Most studios would be overjoyed to have pioneered one significant advancement in video game history, but then again, most studios aren't Kesmai. While it's not a household name today, it's reasonable to say that without the heavy lifting and backbreaking coding that this company shouldered in the '80s and '90s, the MMO genre would've turned out very different indeed.

Last week
we met two enterprising designers, Kelton Flinn and John Taylor, who recognized that multiplayer was the name of the future and put their careers on the line to see an idea through to completion. That idea was Island of Kesmai, an ancestor of the modern MMO that used crude ASCII graphics and CompuServe's network to provide an interactive, cooperative online roleplaying experience. It wasn't the first MMO, but it was the first one published commercially, and sometimes that makes all the difference.

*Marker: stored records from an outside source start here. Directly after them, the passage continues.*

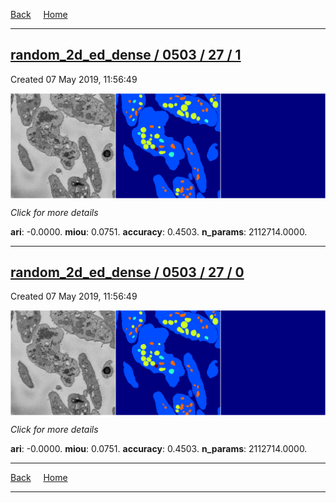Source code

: 
[Back](..)&nbsp;&nbsp;&nbsp;&nbsp;&nbsp;[Home](https://leapmanlab.github.io/snapshots)

---

<div class="summary"><a href="1"><h2>random_2d_ed_dense / 0503 / 27 / 1</h2></a><p>Created 07 May 2019, 11:56:49
</p><a href="1"><img src="1/media/summary.png" align="center"></a><p>
<i>Click for more details</i>
</p></div>

**ari**: -0.0000. **miou**: 0.0751. **accuracy**: 0.4503. **n_params**: 2112714.0000. 

---

<div class="summary"><a href="0"><h2>random_2d_ed_dense / 0503 / 27 / 0</h2></a><p>Created 07 May 2019, 11:56:49
</p><a href="0"><img src="0/media/summary.png" align="center"></a><p>
<i>Click for more details</i>
</p></div>

**ari**: -0.0000. **miou**: 0.0751. **accuracy**: 0.4503. **n_params**: 2112714.0000. 

---

[Back](..)&nbsp;&nbsp;&nbsp;&nbsp;&nbsp;[Home](https://leapmanlab.github.io/snapshots)

---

Flinn and Taylor's Kesmai didn't stop with being the first to bring MMOs to the big time, however. Flush with cash and success, Kesmai turned its attention to the next big multiplayer challenge: 3-D graphics and real-time combat. Unlike the fantasy land of Island of Kesmai, this title would take to the skies in aerial dogfighting and prove even more popular than the team's previous project.



Air Warrior III

Air Warrior

Released in 1986, Air Warrior didn't just wow the crowds over; it stunned them into complete and utter awe. Keep in mind that concepts like "multiplayer" and "3-D" and "online" were so rare at the time that any one of these was enough to make headlines. Yet here was a game that provided all three in a tight package that offered players the opportunity to jump into a World War II-era cockpit and duke it out with friends and strangers.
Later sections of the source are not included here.